3-2.装備を整えよう

 翌朝の目覚めは11時過ぎだった。

「……生きてる……よかった……俺……生きてる……」

 結局あの後、ヤケクソになって須藤に続いた。三分の一くらいは須藤が倒せる相手だからまあ良かった。問題は硬度2.0越えのガシャンの群れだ。須藤一人ではほぼどうにもならないので、俺がどうにか叩っ切るしかなかった。

 おまえらに想像できるか? 槍構えた鎧の兵士が山ほどいて、尖がった穂先が一斉にこっちを向いてくるんだ。しかも一体一体が殺意を持って攻撃してくるんだぞ。蓄積したダメージよりも精神的なプレッシャーで吐きそうだった。

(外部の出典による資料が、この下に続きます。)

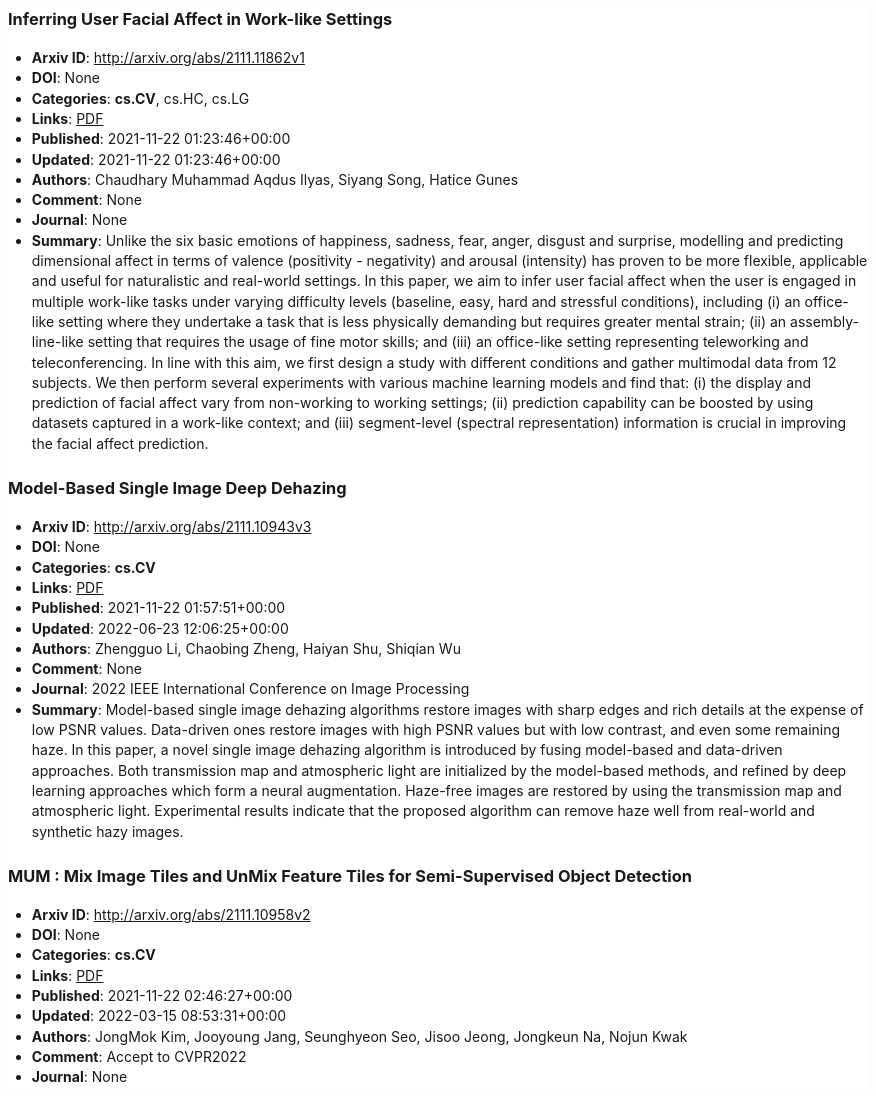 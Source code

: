 

### Inferring User Facial Affect in Work-like Settings
- **Arxiv ID**: http://arxiv.org/abs/2111.11862v1
- **DOI**: None
- **Categories**: **cs.CV**, cs.HC, cs.LG
- **Links**: [PDF](http://arxiv.org/pdf/2111.11862v1)
- **Published**: 2021-11-22 01:23:46+00:00
- **Updated**: 2021-11-22 01:23:46+00:00
- **Authors**: Chaudhary Muhammad Aqdus Ilyas, Siyang Song, Hatice Gunes
- **Comment**: None
- **Journal**: None
- **Summary**: Unlike the six basic emotions of happiness, sadness, fear, anger, disgust and surprise, modelling and predicting dimensional affect in terms of valence (positivity - negativity) and arousal (intensity) has proven to be more flexible, applicable and useful for naturalistic and real-world settings. In this paper, we aim to infer user facial affect when the user is engaged in multiple work-like tasks under varying difficulty levels (baseline, easy, hard and stressful conditions), including (i) an office-like setting where they undertake a task that is less physically demanding but requires greater mental strain; (ii) an assembly-line-like setting that requires the usage of fine motor skills; and (iii) an office-like setting representing teleworking and teleconferencing. In line with this aim, we first design a study with different conditions and gather multimodal data from 12 subjects. We then perform several experiments with various machine learning models and find that: (i) the display and prediction of facial affect vary from non-working to working settings; (ii) prediction capability can be boosted by using datasets captured in a work-like context; and (iii) segment-level (spectral representation) information is crucial in improving the facial affect prediction.



### Model-Based Single Image Deep Dehazing
- **Arxiv ID**: http://arxiv.org/abs/2111.10943v3
- **DOI**: None
- **Categories**: **cs.CV**
- **Links**: [PDF](http://arxiv.org/pdf/2111.10943v3)
- **Published**: 2021-11-22 01:57:51+00:00
- **Updated**: 2022-06-23 12:06:25+00:00
- **Authors**: Zhengguo Li, Chaobing Zheng, Haiyan Shu, Shiqian Wu
- **Comment**: None
- **Journal**: 2022 IEEE International Conference on Image Processing
- **Summary**: Model-based single image dehazing algorithms restore images with sharp edges and rich details at the expense of low PSNR values. Data-driven ones restore images with high PSNR values but with low contrast, and even some remaining haze. In this paper, a novel single image dehazing algorithm is introduced by fusing model-based and data-driven approaches. Both transmission map and atmospheric light are initialized by the model-based methods, and refined by deep learning approaches which form a neural augmentation. Haze-free images are restored by using the transmission map and atmospheric light. Experimental results indicate that the proposed algorithm can remove haze well from real-world and synthetic hazy images.



### MUM : Mix Image Tiles and UnMix Feature Tiles for Semi-Supervised Object Detection
- **Arxiv ID**: http://arxiv.org/abs/2111.10958v2
- **DOI**: None
- **Categories**: **cs.CV**
- **Links**: [PDF](http://arxiv.org/pdf/2111.10958v2)
- **Published**: 2021-11-22 02:46:27+00:00
- **Updated**: 2022-03-15 08:53:31+00:00
- **Authors**: JongMok Kim, Jooyoung Jang, Seunghyeon Seo, Jisoo Jeong, Jongkeun Na, Nojun Kwak
- **Comment**: Accept to CVPR2022
- **Journal**: None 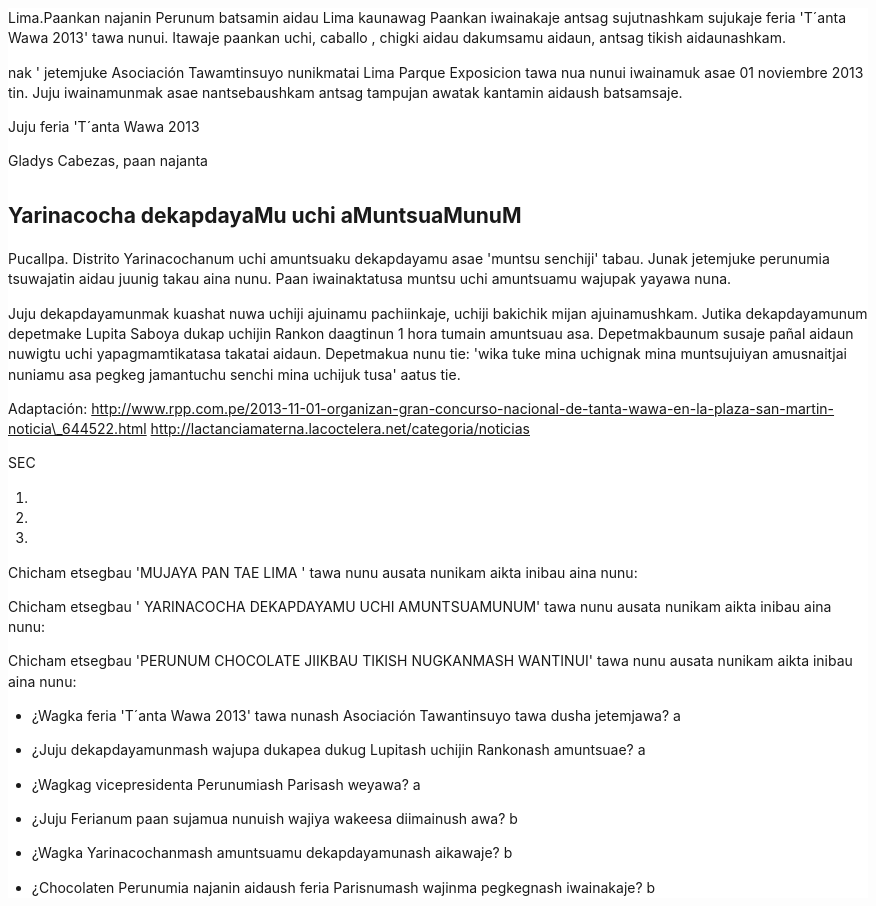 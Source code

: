 Lima.Paankan najanin Perunum batsamin aidau Lima kaunawag Paankan iwainakaje antsag  sujutnashkam  sujukaje feria 'T´anta Wawa 2013' tawa  nunui.  Itawaje  paankan uchi, caballo , chigki aidau dakumsamu aidaun, antsag tikish aidaunashkam.

nak ' jetemjuke Asociación Tawamtinsuyo nunikmatai Lima Parque Exposicion tawa nua nunui iwainamuk asae  01 noviembre 2013  tin. Juju iwainamunmak asae nantsebaushkam antsag tampujan awatak kantamin aidaush batsamsaje.

Juju feria 'T´anta Wawa 2013

Gladys  Cabezas,  paan  najanta

## Yarinacocha dekapdayaMu uchi aMuntsuaMunuM

Pucallpa. Distrito Yarinacochanum uchi amuntsuaku  dekapdayamu  asae 'muntsu  senchiji'  tabau.  Junak jetemjuke perunumia tsuwajatin aidau  juunig  takau  aina  nunu. Paan iwainaktatusa muntsu uchi amuntsuamu  wajupak yayawa nuna.

Juju dekapdayamunmak kuashat  nuwa  uchiji  ajuinamu pachiinkaje, uchiji bakichik mijan ajuinamushkam. Jutika dekapdayamunum depetmake Lupita Saboya dukap uchijin Rankon daagtinun 1 hora tumain amuntsuau asa. Depetmakbaunum susaje pañal aidaun nuwigtu uchi yapagmamtikatasa takatai aidaun. Depetmakua nunu tie:  'wika  tuke  mina  uchignak mina  muntsujuiyan  amusnaitjai nuniamu asa pegkeg  jamantuchu senchi mina uchijuk tusa' aatus tie.



Adaptación: http://www.rpp.com.pe/2013-11-01-organizan-gran-concurso-nacional-de-tanta-wawa-en-la-plaza-san-martin-noticia\_644522.html http://lactanciamaterna.lacoctelera.net/categoria/noticias



SEC



1.

2.

3.

Chicham etsegbau 'MUJAYA PAN TAE LIMA ' tawa nunu ausata nunikam aikta inibau aina nunu:

Chicham etsegbau ' YARINACOCHA DEKAPDAYAMU UCHI AMUNTSUAMUNUM' tawa nunu  ausata nunikam aikta inibau aina nunu:

Chicham etsegbau 'PERUNUM CHOCOLATE JIIKBAU TIKISH NUGKANMASH WANTINUI' tawa nunu ausata nunikam aikta inibau aina nunu:

- ¿Wagka feria 'T´anta Wawa 2013' tawa nunash Asociación Tawantinsuyo tawa dusha jetemjawa? a

- ¿Juju dekapdayamunmash wajupa dukapea dukug Lupitash uchijin Rankonash amuntsuae? a

- ¿Wagkag vicepresidenta Perunumiash Parisash weyawa? a

- ¿Juju Ferianum paan sujamua nunuish wajiya wakeesa diimainush awa? b

- ¿Wagka Yarinacochanmash amuntsuamu dekapdayamunash aikawaje? b

- ¿Chocolaten Perunumia najanin aidaush feria Parisnumash wajinma pegkegnash iwainakaje? b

 死に物狂いで何体ものガシャンを『吐かせ』続けて、何とか退路を確保できた。

 良かった、生きて帰れる……、

 そう思って逃げようとする俺の襟を須藤がつかんだ。

 意味がわからなくてパニックを起こす俺に、須藤はイカれた目つきで宣言してきた。

『――?』

 思い出すだけで身震いする。

 どうにかベッドを這い出して、机の上の通帳を確認する。これも慣れてしまったことなのだが、エデンで戦った翌朝には例の通帳が決まった位置に置かれていて、毎度きっちり記帳されている。

 7万入っていた。俺は思わずつぶやいてしまう。

「……命懸けて7万って、安くね……?」


 そういう気持ちになったにも関わらず、俺は今日も須藤と作戦会議に励むのである。我ながら大概ドMの気があると思う。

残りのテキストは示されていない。